Elevation is the distance above sea level of a given location. Sea level is the level of the ocean averaged between mean high and low tides. However, Earth is not a perfect circle, it is an ellipse. To account for this geographers calculate a geoid, an imaginary wavy line encircling Earth and representing mean sea level. This allows us to measure the elevation of mountains such as Mount Everest (8,849 meters or 29,032 feet) or the depth of an earthquake with more precision as we can clearly state the geoid we used. This map layer uses the World Geodetic System (WGS84) geoid which is the industry standard for global positions systems (GPS).

This map layer uses the shaded relief technique, which when applied to terrain data represents elevation. In the shaded relief technique, light is simulated and added to a map layer to better illustrate topography. In this map, the light assumes the sun has a solar altitude of 45 degrees and a solar aspect of 315 degrees.

Topography provides a picture of Earth’s surface that allows scientists to study how water moves through a landscape, what low-lying areas may be prone to floods, and regions susceptible to landslides.

Topography and elevation impact a location's temperature, the amount of precipitation it receives, and as a result of those two, the vegetation that can grow there.
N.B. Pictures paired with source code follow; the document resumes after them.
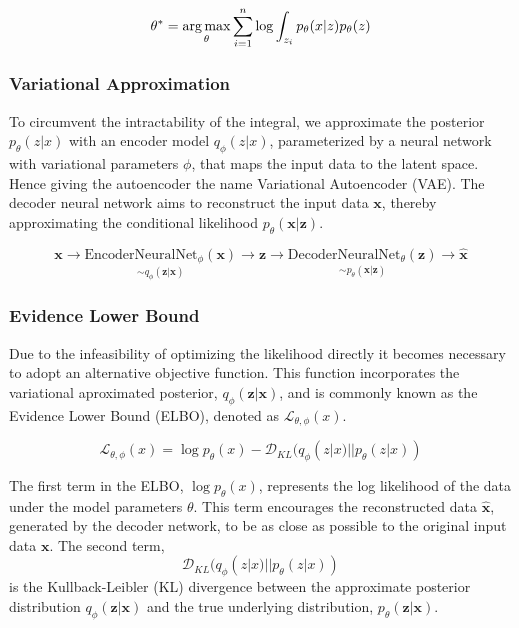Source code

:\begin{equation}
    \theta^* = \operatorname*{arg\,max}_\theta \sum_{i=1}^n \log\int_{z_i}p_\theta(x|z)p_\theta(z)
\end{equation}

\subsubsection{Variational Approximation}
To circumvent the intractability of the integral, we approximate the posterior \( p_\theta(z|x) \) with an encoder model \( q_\phi(z|x) \), parameterized by a neural network with variational parameters $\phi$, that maps the input data to the latent space.
Hence giving the autoencoder the name Variational Autoencoder (VAE). The decoder neural network aims to reconstruct the input data $\mathbf{x}$, thereby approximating the conditional likelihood $p_\theta(\mathbf{x}|\mathbf{z})$.

\begin{equation}
    \mathbf{x}\rightarrow \underset{\sim q_\phi(\mathbf{z}|\mathbf{x})}{\text{EncoderNeuralNet}_\phi(\mathbf{x})} \rightarrow \mathbf{z} \rightarrow \underset{\sim p_\theta(\mathbf{x}|\mathbf{z})}{\text{DecoderNeuralNet}_\theta(\mathbf{z})} \rightarrow \hat{\mathbf{x}}
\end{equation}

\subsubsection{Evidence Lower Bound}
Due to the infeasibility of optimizing the likelihood directly it becomes necessary to adopt an alternative objective function. This function incorporates the variational aproximated posterior, $q_\phi(\mathbf{z}|\mathbf{x})$, and is commonly known as the Evidence Lower Bound (ELBO), denoted as $\mathcal{L}_{\theta, \phi}(x)$.

\begin{equation}
    \mathcal{L}_{\theta, \phi}(x) = \log p_\theta(x) - \mathcal{D}_{KL}(q_\phi(z|x) || p_\theta(z|x))
    \label{eq:ELBO}
\end{equation}

The first term in the ELBO, $\log p_\theta(x)$, represents the log likelihood of the data under the model parameters $\theta$. This term encourages the reconstructed data $\hat{\mathbf{x}}$, generated by the decoder network, to be as close as possible to the original input data $\mathbf{x}$.
The second term, 
\begin{equation}
\mathcal{D}_{KL}(q_\phi(z|x) || p_\theta(z|x))
\end{equation}
is the Kullback-Leibler (KL) divergence between the approximate posterior distribution $q_\phi(\mathbf{z}|\mathbf{x})$ and the true underlying distribution, $p_\theta(\mathbf{z}|\mathbf{x})$.

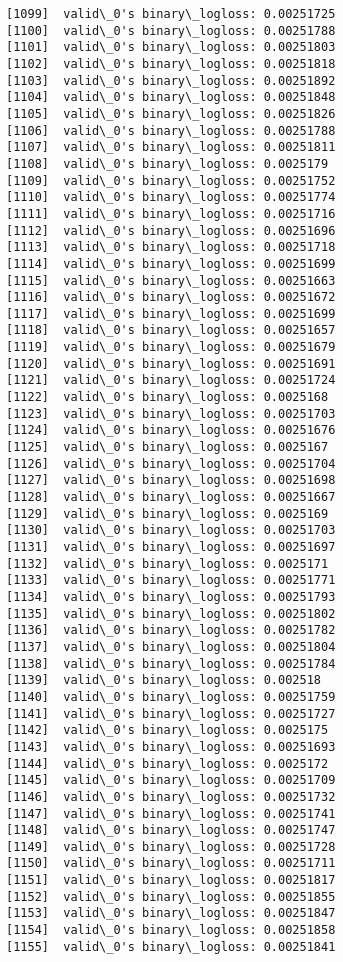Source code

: \documentclass[11pt]{article}
\begin{document}
\begin{Verbatim}[commandchars=\\\{\}]
[1099]	valid\_0's binary\_logloss: 0.00251725
[1100]	valid\_0's binary\_logloss: 0.00251788
[1101]	valid\_0's binary\_logloss: 0.00251803
[1102]	valid\_0's binary\_logloss: 0.00251818
[1103]	valid\_0's binary\_logloss: 0.00251892
[1104]	valid\_0's binary\_logloss: 0.00251848
[1105]	valid\_0's binary\_logloss: 0.00251826
[1106]	valid\_0's binary\_logloss: 0.00251788
[1107]	valid\_0's binary\_logloss: 0.00251811
[1108]	valid\_0's binary\_logloss: 0.0025179
[1109]	valid\_0's binary\_logloss: 0.00251752
[1110]	valid\_0's binary\_logloss: 0.00251774
[1111]	valid\_0's binary\_logloss: 0.00251716
[1112]	valid\_0's binary\_logloss: 0.00251696
[1113]	valid\_0's binary\_logloss: 0.00251718
[1114]	valid\_0's binary\_logloss: 0.00251699
[1115]	valid\_0's binary\_logloss: 0.00251663
[1116]	valid\_0's binary\_logloss: 0.00251672
[1117]	valid\_0's binary\_logloss: 0.00251699
[1118]	valid\_0's binary\_logloss: 0.00251657
[1119]	valid\_0's binary\_logloss: 0.00251679
[1120]	valid\_0's binary\_logloss: 0.00251691
[1121]	valid\_0's binary\_logloss: 0.00251724
[1122]	valid\_0's binary\_logloss: 0.0025168
[1123]	valid\_0's binary\_logloss: 0.00251703
[1124]	valid\_0's binary\_logloss: 0.00251676
[1125]	valid\_0's binary\_logloss: 0.0025167
[1126]	valid\_0's binary\_logloss: 0.00251704
[1127]	valid\_0's binary\_logloss: 0.00251698
[1128]	valid\_0's binary\_logloss: 0.00251667
[1129]	valid\_0's binary\_logloss: 0.0025169
[1130]	valid\_0's binary\_logloss: 0.00251703
[1131]	valid\_0's binary\_logloss: 0.00251697
[1132]	valid\_0's binary\_logloss: 0.0025171
[1133]	valid\_0's binary\_logloss: 0.00251771
[1134]	valid\_0's binary\_logloss: 0.00251793
[1135]	valid\_0's binary\_logloss: 0.00251802
[1136]	valid\_0's binary\_logloss: 0.00251782
[1137]	valid\_0's binary\_logloss: 0.00251804
[1138]	valid\_0's binary\_logloss: 0.00251784
[1139]	valid\_0's binary\_logloss: 0.002518
[1140]	valid\_0's binary\_logloss: 0.00251759
[1141]	valid\_0's binary\_logloss: 0.00251727
[1142]	valid\_0's binary\_logloss: 0.0025175
[1143]	valid\_0's binary\_logloss: 0.00251693
[1144]	valid\_0's binary\_logloss: 0.0025172
[1145]	valid\_0's binary\_logloss: 0.00251709
[1146]	valid\_0's binary\_logloss: 0.00251732
[1147]	valid\_0's binary\_logloss: 0.00251741
[1148]	valid\_0's binary\_logloss: 0.00251747
[1149]	valid\_0's binary\_logloss: 0.00251728
[1150]	valid\_0's binary\_logloss: 0.00251711
[1151]	valid\_0's binary\_logloss: 0.00251817
[1152]	valid\_0's binary\_logloss: 0.00251855
[1153]	valid\_0's binary\_logloss: 0.00251847
[1154]	valid\_0's binary\_logloss: 0.00251858
[1155]	valid\_0's binary\_logloss: 0.00251841

\end{Verbatim}
\end{document}
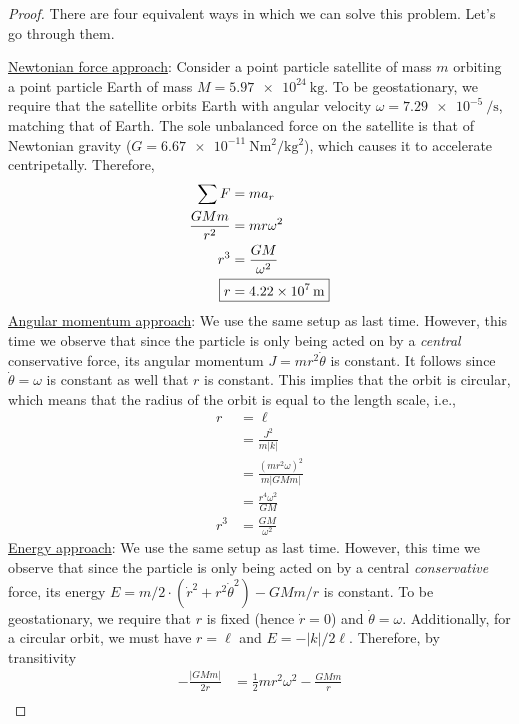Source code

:\documentclass[../psets.tex]{subfiles}
\begin{document}
\begin{enumerate}
    \begin{proof}
        There are four equivalent ways in which we can solve this problem. Let's go through them.\par\smallskip
        \underline{Newtonian force approach}: Consider a point particle satellite of mass $m$ orbiting a point particle Earth of mass $M=\SI{5.97e24}{\kilo\gram}$. To be geostationary, we require that the satellite orbits Earth with angular velocity $\omega=\SI{7.29e-5}{\per\second}$, matching that of Earth. The sole unbalanced force on the satellite is that of Newtonian gravity ($G=\SI{6.67e-11}{\newton\meter\squared\per\kilo\gram\squared}$), which causes it to accelerate centripetally. Therefore,
        \begin{align*}
            \sum F &= ma_r\\
            \frac{GMm}{r^2} &= mr\omega^2\\
            r^3 &= \frac{GM}{\omega^2}\\
            \Aboxed{r &= \SI{4.22e7}{\meter}}
        \end{align*}
        \underline{Angular momentum approach}: We use the same setup as last time. However, this time we observe that since the particle is only being acted on by a \emph{central} conservative force, its angular momentum $J=mr^2\dot{\theta}$ is constant. It follows since $\dot{\theta}=\omega$ is constant as well that $r$ is constant. This implies that the orbit is circular, which means that the radius of the orbit is equal to the length scale, i.e.,
        \begin{align*}
            r &= \ell\\
            &= \frac{J^2}{m|k|}\\
            &= \frac{(mr^2\omega)^2}{m|GMm|}\\
            &= \frac{r^4\omega^2}{GM}\\
            r^3 &= \frac{GM}{\omega^2}
        \end{align*}
        \underline{Energy approach}: We use the same setup as last time. However, this time we observe that since the particle is only being acted on by a central \emph{conservative} force, its energy $E=m/2\cdot(\dot{r}^2+r^2\dot{\theta}^2)-GMm/r$ is constant. To be geostationary, we require that $r$ is fixed (hence $\dot{r}=0$) and $\dot{\theta}=\omega$. Additionally, for a circular orbit, we must have $r=\ell$ and $E=-|k|/2\ell$. Therefore, by transitivity
        \begin{align*}
            -\frac{|GMm|}{2r} &= \frac{1}{2}mr^2\omega^2-\frac{GMm}{r}\\

\end{align*}
\end{proof}
\end{enumerate}
\end{document}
As elevation increases, temperature decreases. This occurs when warm air rises then expand due to the decrease in air pressure. This warm air is often also moist. As it rises clouds form and continued condensation can cause precipitation. The air may then pass over the point of high elevation and sink, warming as it does. This is called the rain shadow effect or orographic precipitation. The amount of available precipitation and the temperature result in different types of vegetation in different locations. Turn on the precipitation layer, do you see any evidence of the rain shadow effect? Where?